Per la corretta formulazione della richiesta risarcitoria in relazione ad invalidità tra l'1% ed il 9% conseguenti alla circolazione dei veicoli, il procuratore del danneggiato dovrà fare riferimento alla tabella di cui all'art. 139 del d.lgs. n. 209/2005, mentre per i danni che abbiano altra causa è utile ricorrere alle tabelle di Milano (che indicano importi maggiori), lasciando che sia il Giudice a decidere se dover utilizzare, in via analogica, quella prevista dal codice delle assicurazioni, come dovrà invece chiedere il legale del danneggiante. Sul punto, invero, gli orientamenti sono contrastanti, laddove la Suprema Corte, proprio con la sentenza n. 12408 del 2011 (Cass. civ., n. 12408/2011), ha escluso l'applicabilità in via analogica della tabella di cui all'art. 139 Cod.
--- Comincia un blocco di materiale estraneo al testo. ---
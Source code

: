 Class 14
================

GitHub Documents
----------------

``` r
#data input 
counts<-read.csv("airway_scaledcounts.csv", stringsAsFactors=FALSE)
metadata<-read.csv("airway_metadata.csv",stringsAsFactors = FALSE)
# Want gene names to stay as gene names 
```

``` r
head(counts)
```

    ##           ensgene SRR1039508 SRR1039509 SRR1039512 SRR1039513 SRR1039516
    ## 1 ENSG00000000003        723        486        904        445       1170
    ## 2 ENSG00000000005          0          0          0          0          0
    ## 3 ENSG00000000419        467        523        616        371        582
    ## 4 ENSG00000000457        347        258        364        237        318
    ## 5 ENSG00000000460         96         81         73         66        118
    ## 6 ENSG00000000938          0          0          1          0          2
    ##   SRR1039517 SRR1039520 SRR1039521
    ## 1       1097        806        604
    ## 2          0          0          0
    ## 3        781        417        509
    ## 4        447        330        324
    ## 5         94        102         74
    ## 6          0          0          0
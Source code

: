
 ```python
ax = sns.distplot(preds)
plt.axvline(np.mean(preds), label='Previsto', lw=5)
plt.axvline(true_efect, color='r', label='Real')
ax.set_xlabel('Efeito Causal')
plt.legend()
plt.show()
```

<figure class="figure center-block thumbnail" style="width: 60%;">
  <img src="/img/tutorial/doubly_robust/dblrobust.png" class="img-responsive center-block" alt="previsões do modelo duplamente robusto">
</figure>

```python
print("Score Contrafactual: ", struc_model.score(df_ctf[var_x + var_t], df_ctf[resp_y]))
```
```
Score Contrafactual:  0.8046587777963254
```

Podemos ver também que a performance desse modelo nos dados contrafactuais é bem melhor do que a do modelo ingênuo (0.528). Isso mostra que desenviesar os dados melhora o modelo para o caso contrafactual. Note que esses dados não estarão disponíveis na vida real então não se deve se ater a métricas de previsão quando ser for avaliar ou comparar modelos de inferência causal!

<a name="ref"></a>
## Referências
Ass., ma il suo utilizzo per le lesioni conseguenti a colpa medica, introdotto dall'art. 3, comma 3, d.l. n. 158/2012 (c.d. Decreto Balduzzi) e la più recente giurisprudenza sembrano orientare in senso contrario (v. Trib. Rovereto, 29 dicembre 2013, n. 25; Trib. Milano, sez. X, 10 marzo 2013, n. 3727).

Per la formulazione della richiesta risarcitoria in relazione ad invalidità superiori al 9%, invece, indipendentemente dal Foro ove la causa venga proposta, si dovrà far riferimento alle tabelle di Milano ed ove il Giudice dovesse utilizzare un diverso criterio di liquidazione sarà necessario dolersene specificamente in appello, sotto il profilo della violazione di legge; non solo, come precisato dalla Suprema Corte, nelle cause svoltesi in luoghi diversi da quelli nei quali le tabelle milanesi sono comunemente adottate, le stesse dovranno anche essere versate in atti, pena l'inammissibilità dell'eventuale ricorso per cassazione, promosso sul punto.

Conclusioni

È necessario che le tabelle elaborate dall'Osservatorio sulla giustizia civile di Milano, così come i criteri indicati per la liquidazione del danno da perdita del rapporto parentale, trovino unanime applicazione su tutto il territorio nazionale, e ciò non solo a fini di equità sostanziale, ma anche di certezza del diritto e deflazione del contenzioso; la sentenza in commento - proveniente da un Foro piuttosto restio all'abbandono delle proprie tabelle - rappresenta, senza alcun dubbio, un passo importante in questa direzione.